**THE DATA**
****
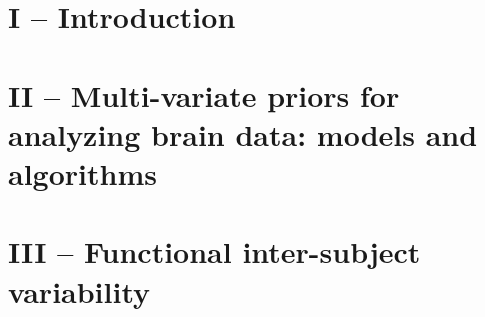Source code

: \documentclass[nobib, a4paper, notoc, twoside, justified, openany]{tufte-book}
\newtheorem{theorem}{Theorem}
\DeclareMathOperator{\dom}{dom}
\DeclareMathOperator{\conv}{conv}
\DeclareMathOperator{\inte}{int }
\begin{document}



\part{\Huge{I -- Introduction}}



\part{\Huge{II -- Multi-variate priors for analyzing brain data: models and algorithms}}



\part{\Huge{III -- Functional inter-subject variability}}
\end{document}
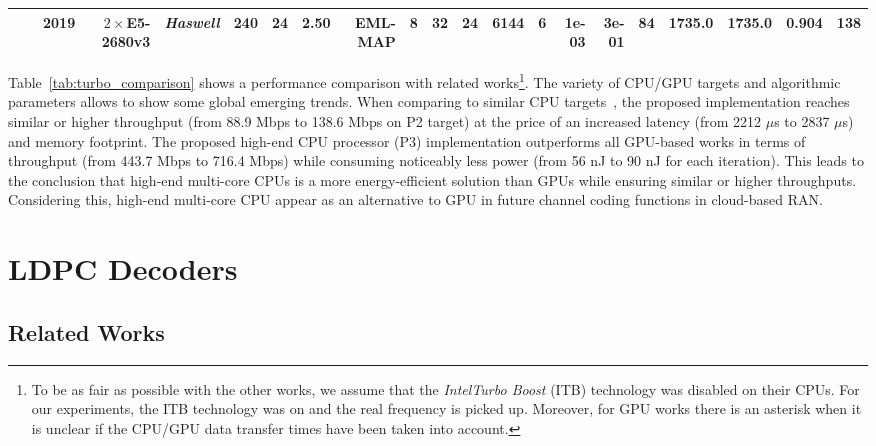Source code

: \begin{table}
\begin{adjustbox}{angle=90}
{{\begin{tabular}{|r|r|r||r|r|r|r|r|r|r|r|r|r|r||r|r|r|r||r|r|r|}
                                                                 & \cite{LeGal2019a}               & 2019                  & $2\times$E5-2680v3       & \textit{Haswell}                 & 240                  & 24                 & 2.50                   & EML-MAP                  & 8                   & 32                  & 24                  & 6144                  & 6                  & 1e-03                         & 3e-01                    &     84        & 1735.0           & 1735.0         & 0.904         &    138             \\
  \hline
  \end{tabular}
  }}
  \end{adjustbox}
\end{table}

Table~\ref{tab:turbo_comparison} shows a performance comparison with related
works\footnote{To be as fair as possible with the other works, we assume that
the \emph{Intel\R Turbo Boost} (ITB) technology was disabled on their CPUs. For
our experiments, the ITB technology was on and the real frequency is picked up.
Moreover, for GPU works there is an asterisk when it is unclear if the CPU/GPU
data transfer times have been taken into account.}. The variety of CPU/GPU
targets and algorithmic parameters allows to show some global emerging trends.
When comparing to similar CPU targets~\cite{Zhang2012,Wu2013}, the proposed
implementation reaches similar or higher throughput (from 88.9 Mbps to 138.6
Mbps on P2 target) at the price of an increased latency (from 2212 $\mu$s to
2837 $\mu$s) and memory footprint. The proposed high-end CPU processor (P3)
implementation outperforms all GPU-based works in terms of throughput (from
443.7 Mbps to 716.4 Mbps) while consuming noticeably less power (from 56 nJ to
90 nJ for each iteration). This leads to the conclusion that high-end multi-core
CPUs is a more energy-efficient solution than GPUs while ensuring similar or
higher throughputs. Considering this, high-end multi-core CPU appear as an
alternative to GPU in future channel coding functions in cloud-based RAN.

\section{LDPC Decoders}

\subsection{Related Works}


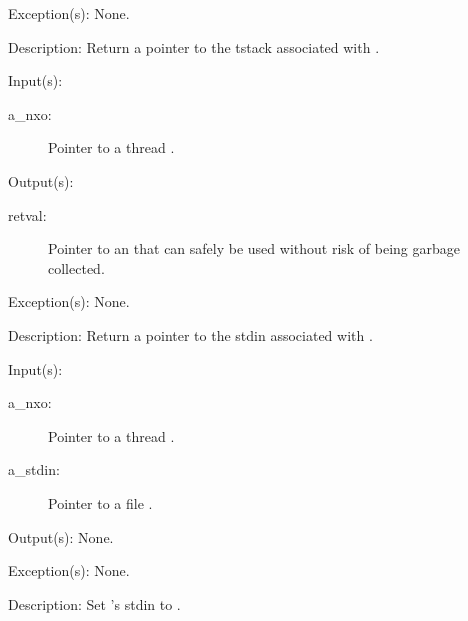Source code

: \begin{capi}
\begin{capilist}
	\item[Exception(s): ] None.
	\item[Description: ]
		Return a pointer to the tstack associated with .
	\end{capilist}
\label{nxo_thread_stdin_get}
	\begin{capilist}
	\item[Input(s): ]
		\begin{description}\item[]
		\item[a\_nxo: ]
			Pointer to a thread .
		\end{description}
	\item[Output(s): ]
		\begin{description}\item[]
		\item[retval: ]
			Pointer to an  that can safely be used
			without risk of being garbage collected.
		\end{description}
	\item[Exception(s): ] None.
	\item[Description: ]
		Return a pointer to the stdin associated with .
	\end{capilist}
\label{nxo_thread_stdin_set}
	\begin{capilist}
	\item[Input(s): ]
		\begin{description}\item[]
		\item[a\_nxo: ]
			Pointer to a thread \classname{nxo}.
		\item[a\_stdin: ]
			Pointer to a file \classname{nxo}.
		\end{description}
	\item[Output(s): ] None.
	\item[Exception(s): ] None.
	\item[Description: ]
		Set 's stdin to \cvar{a\_stdin}.
	\end{capilist}
\label{nxo_thread_stdout_get}
	\begin{capilist}

\end{capilist}
\end{capi}
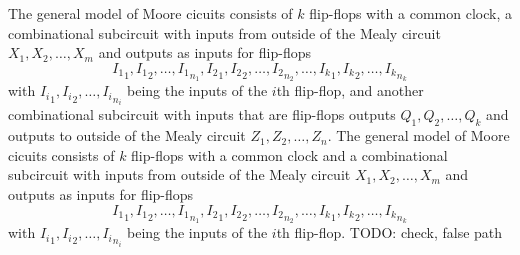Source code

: \documentclass[a4paper,12pt]{report}
\begin{document}
The general model of Moore cicuits consists of $k$ flip-flops with a common clock, a combinational subcircuit with inputs from outside of the Mealy circuit $X_1,X_2,\ldots,X_m$ and outputs as inputs for flip-flops
\[{I_1}_1,{I_1}_2,\ldots,{I_1}_{n_1},{I_2}_1,{I_2}_2,\ldots,{I_2}_{n_2},\ldots,{I_k}_1,{I_k}_2,\ldots,{I_k}_{n_k}\]
with ${I_i}_1,{I_i}_2,\ldots,{I_i}_{n_i}$ being the inputs of the $i$th flip-flop, and another combinational subcircuit with inputs that are flip-flops outputs $Q_1,Q_2,\ldots,Q_k$ and outputs to outside of the Mealy circuit $Z_1,Z_2,\ldots,Z_n$.
The general model of Moore cicuits consists of $k$ flip-flops with a common clock and a combinational subcircuit with inputs from outside of the Mealy circuit $X_1,X_2,\ldots,X_m$ and outputs as inputs for flip-flops
\[{I_1}_1,{I_1}_2,\ldots,{I_1}_{n_1},{I_2}_1,{I_2}_2,\ldots,{I_2}_{n_2},\ldots,{I_k}_1,{I_k}_2,\ldots,{I_k}_{n_k}\]
with ${I_i}_1,{I_i}_2,\ldots,{I_i}_{n_i}$ being the inputs of the $i$th flip-flop.
TODO: check, false path
\end{document}
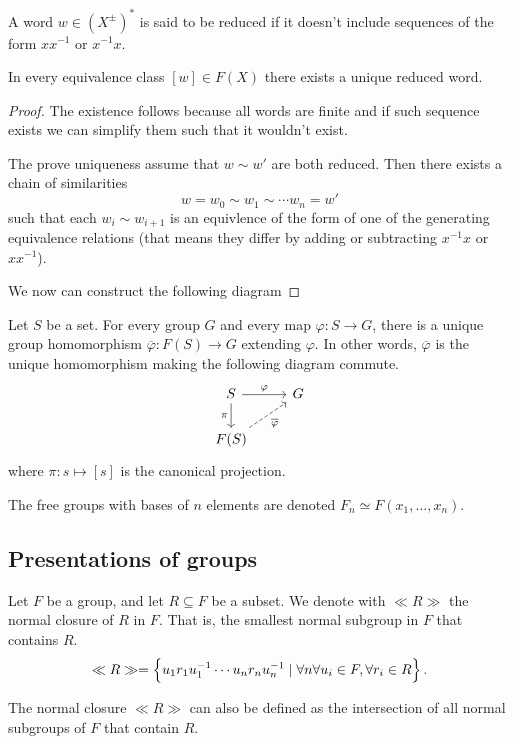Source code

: \documentclass[11pt,a4paper]{article}
\begin{document}
\begin{definition}
  A word $w \in (X^{\pm})^*$ is said to be reduced if it doesn't include
  sequences of the form $x x^{-1}$ or $x^{-1} x$.
\end{definition}

\begin{lemma}
  In every equivalence class $[w] \in F(X)$ there exists a unique reduced
  word.
\end{lemma}
\begin{proof}
  The existence follows because all words are finite and if such sequence
  exists we can simplify them such that it wouldn't exist.

  The prove uniqueness assume that $w \sim w'$ are both reduced.
  Then there exists a chain of similarities
  \[
    w = w_0 \sim w_1 \sim \cdots w_n = w'
  \]
  such that each $w_{i} \sim w_{i+1}$ is an equivlence of the form of one
  of the generating equivalence relations (that means they differ by
  adding or subtracting $x^{-1} x$ or $x x^{-1}$).

  We now can construct the following diagram
\end{proof}
\begin{theorem}
  Let $S$ be a set.
  For every group $G$ and every map $\varphi \colon S \to G$,
  there is a unique group homomorphism
  $\overline \varphi \colon F(S) \to G$ extending $\varphi$.
  In other words, $\overline \varphi$ is the unique homomorphism
  making the following diagram commute.
  \[
    \begin{tikzcd}
    S \arrow[r, "\varphi"] \arrow[d, "\pi"']      & G \\
    F(S) \arrow[ru, "\overline \varphi"', dashed] &  
    \end{tikzcd}
  \]
  where $\pi \colon s \mapsto [s]$ is the canonical projection.
\end{theorem}

\begin{remark}
  The free groups with bases of $n$ elements are denoted
  $F_n \simeq F(x_1, \dots, x_n)$.
\end{remark}

\subsection{Presentations of groups}
\begin{definition}
  Let $F$ be a group, and let $R \subseteq F$ be a subset.
  We denote with $\ll R \gg$ the normal closure of $R$ in $F$.
  That is, the smallest normal subgroup in $F$ that contains $R$.
  \[
    \ll R \gg =
    \set{u_1 r_1 u_1^{-1} \cdots u_n r_n u_n^{-1} \mid
      \forall n \forall u_i \in F, \forall r_i \in R}.
  \]
\end{definition}
\begin{remark}
  The normal closure $\ll R \gg$ can also be defined as the intersection of all
  normal subgroups of $F$ that contain $R$.
\end{remark}
\end{document}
****
**TASK**
Everything in the material above is to be reproduced exactly, pictures aside.

**EXERCISE SOLUTION**
Source code

: \documentclass[nobib, a4paper, notoc, twoside, justified, openany]{tufte-book}
\newtheorem{theorem}{Theorem}
\DeclareMathOperator{\dom}{dom}
\DeclareMathOperator{\conv}{conv}
\DeclareMathOperator{\inte}{int }
\begin{document}



\part{\Huge{I -- Introduction}}



\part{\Huge{II -- Multi-variate priors for analyzing brain data: models and algorithms}}



\part{\Huge{III -- Functional inter-subject variability}}
\end{document}
Source code

: \begin{table}
\begin{adjustbox}{angle=90}
{{\begin{tabular}{|r|r|r||r|r|r|r|r|r|r|r|r|r|r||r|r|r|r||r|r|r|}
                                                                 & \cite{LeGal2019a}               & 2019                  & $2\times$E5-2680v3       & \textit{Haswell}                 & 240                  & 24                 & 2.50                   & EML-MAP                  & 8                   & 32                  & 24                  & 6144                  & 6                  & 1e-03                         & 3e-01                    &     84        & 1735.0           & 1735.0         & 0.904         &    138             \\
  \hline
  \end{tabular}
  }}
  \end{adjustbox}
\end{table}

Table~\ref{tab:turbo_comparison} shows a performance comparison with related
works\footnote{To be as fair as possible with the other works, we assume that
the \emph{Intel\R Turbo Boost} (ITB) technology was disabled on their CPUs. For
our experiments, the ITB technology was on and the real frequency is picked up.
Moreover, for GPU works there is an asterisk when it is unclear if the CPU/GPU
data transfer times have been taken into account.}. The variety of CPU/GPU
targets and algorithmic parameters allows to show some global emerging trends.
When comparing to similar CPU targets~\cite{Zhang2012,Wu2013}, the proposed
implementation reaches similar or higher throughput (from 88.9 Mbps to 138.6
Mbps on P2 target) at the price of an increased latency (from 2212 $\mu$s to
2837 $\mu$s) and memory footprint. The proposed high-end CPU processor (P3)
implementation outperforms all GPU-based works in terms of throughput (from
443.7 Mbps to 716.4 Mbps) while consuming noticeably less power (from 56 nJ to
90 nJ for each iteration). This leads to the conclusion that high-end multi-core
CPUs is a more energy-efficient solution than GPUs while ensuring similar or
higher throughputs. Considering this, high-end multi-core CPU appear as an
alternative to GPU in future channel coding functions in cloud-based RAN.

\section{LDPC Decoders}

\subsection{Related Works}


Source code

: \begin{capi}
\begin{capilist}
	\item[Exception(s): ] None.
	\item[Description: ]
		Return a pointer to the tstack associated with .
	\end{capilist}
\label{nxo_thread_stdin_get}
	\begin{capilist}
	\item[Input(s): ]
		\begin{description}\item[]
		\item[a\_nxo: ]
			Pointer to a thread .
		\end{description}
	\item[Output(s): ]
		\begin{description}\item[]
		\item[retval: ]
			Pointer to an  that can safely be used
			without risk of being garbage collected.
		\end{description}
	\item[Exception(s): ] None.
	\item[Description: ]
		Return a pointer to the stdin associated with .
	\end{capilist}
\label{nxo_thread_stdin_set}
	\begin{capilist}
	\item[Input(s): ]
		\begin{description}\item[]
		\item[a\_nxo: ]
			Pointer to a thread \classname{nxo}.
		\item[a\_stdin: ]
			Pointer to a file \classname{nxo}.
		\end{description}
	\item[Output(s): ] None.
	\item[Exception(s): ] None.
	\item[Description: ]
		Set 's stdin to \cvar{a\_stdin}.
	\end{capilist}
\label{nxo_thread_stdout_get}
	\begin{capilist}

\end{capilist}
\end{capi}
Source code

: \documentclass[a4paper,12pt]{report}
\begin{document}
The general model of Moore cicuits consists of $k$ flip-flops with a common clock, a combinational subcircuit with inputs from outside of the Mealy circuit $X_1,X_2,\ldots,X_m$ and outputs as inputs for flip-flops
\[{I_1}_1,{I_1}_2,\ldots,{I_1}_{n_1},{I_2}_1,{I_2}_2,\ldots,{I_2}_{n_2},\ldots,{I_k}_1,{I_k}_2,\ldots,{I_k}_{n_k}\]
with ${I_i}_1,{I_i}_2,\ldots,{I_i}_{n_i}$ being the inputs of the $i$th flip-flop, and another combinational subcircuit with inputs that are flip-flops outputs $Q_1,Q_2,\ldots,Q_k$ and outputs to outside of the Mealy circuit $Z_1,Z_2,\ldots,Z_n$.
The general model of Moore cicuits consists of $k$ flip-flops with a common clock and a combinational subcircuit with inputs from outside of the Mealy circuit $X_1,X_2,\ldots,X_m$ and outputs as inputs for flip-flops
\[{I_1}_1,{I_1}_2,\ldots,{I_1}_{n_1},{I_2}_1,{I_2}_2,\ldots,{I_2}_{n_2},\ldots,{I_k}_1,{I_k}_2,\ldots,{I_k}_{n_k}\]
with ${I_i}_1,{I_i}_2,\ldots,{I_i}_{n_i}$ being the inputs of the $i$th flip-flop.
TODO: check, false path
\end{document}
Source code

: \documentclass[11pt,a4paper]{article}
\begin{document}
\begin{definition}
  A word $w \in (X^{\pm})^*$ is said to be reduced if it doesn't include
  sequences of the form $x x^{-1}$ or $x^{-1} x$.
\end{definition}

\begin{lemma}
  In every equivalence class $[w] \in F(X)$ there exists a unique reduced
  word.
\end{lemma}
\begin{proof}
  The existence follows because all words are finite and if such sequence
  exists we can simplify them such that it wouldn't exist.

  The prove uniqueness assume that $w \sim w'$ are both reduced.
  Then there exists a chain of similarities
  \[
    w = w_0 \sim w_1 \sim \cdots w_n = w'
  \]
  such that each $w_{i} \sim w_{i+1}$ is an equivlence of the form of one
  of the generating equivalence relations (that means they differ by
  adding or subtracting $x^{-1} x$ or $x x^{-1}$).

  We now can construct the following diagram
\end{proof}
\begin{theorem}
  Let $S$ be a set.
  For every group $G$ and every map $\varphi \colon S \to G$,
  there is a unique group homomorphism
  $\overline \varphi \colon F(S) \to G$ extending $\varphi$.
  In other words, $\overline \varphi$ is the unique homomorphism
  making the following diagram commute.
  \[
    \begin{tikzcd}
    S \arrow[r, "\varphi"] \arrow[d, "\pi"']      & G \\
    F(S) \arrow[ru, "\overline \varphi"', dashed] &  
    \end{tikzcd}
  \]
  where $\pi \colon s \mapsto [s]$ is the canonical projection.
\end{theorem}

\begin{remark}
  The free groups with bases of $n$ elements are denoted
  $F_n \simeq F(x_1, \dots, x_n)$.
\end{remark}

\subsection{Presentations of groups}
\begin{definition}
  Let $F$ be a group, and let $R \subseteq F$ be a subset.
  We denote with $\ll R \gg$ the normal closure of $R$ in $F$.
  That is, the smallest normal subgroup in $F$ that contains $R$.
  \[
    \ll R \gg =
    \set{u_1 r_1 u_1^{-1} \cdots u_n r_n u_n^{-1} \mid
      \forall n \forall u_i \in F, \forall r_i \in R}.
  \]
\end{definition}
\begin{remark}
  The normal closure $\ll R \gg$ can also be defined as the intersection of all
  normal subgroups of $F$ that contain $R$.
\end{remark}
\end{document}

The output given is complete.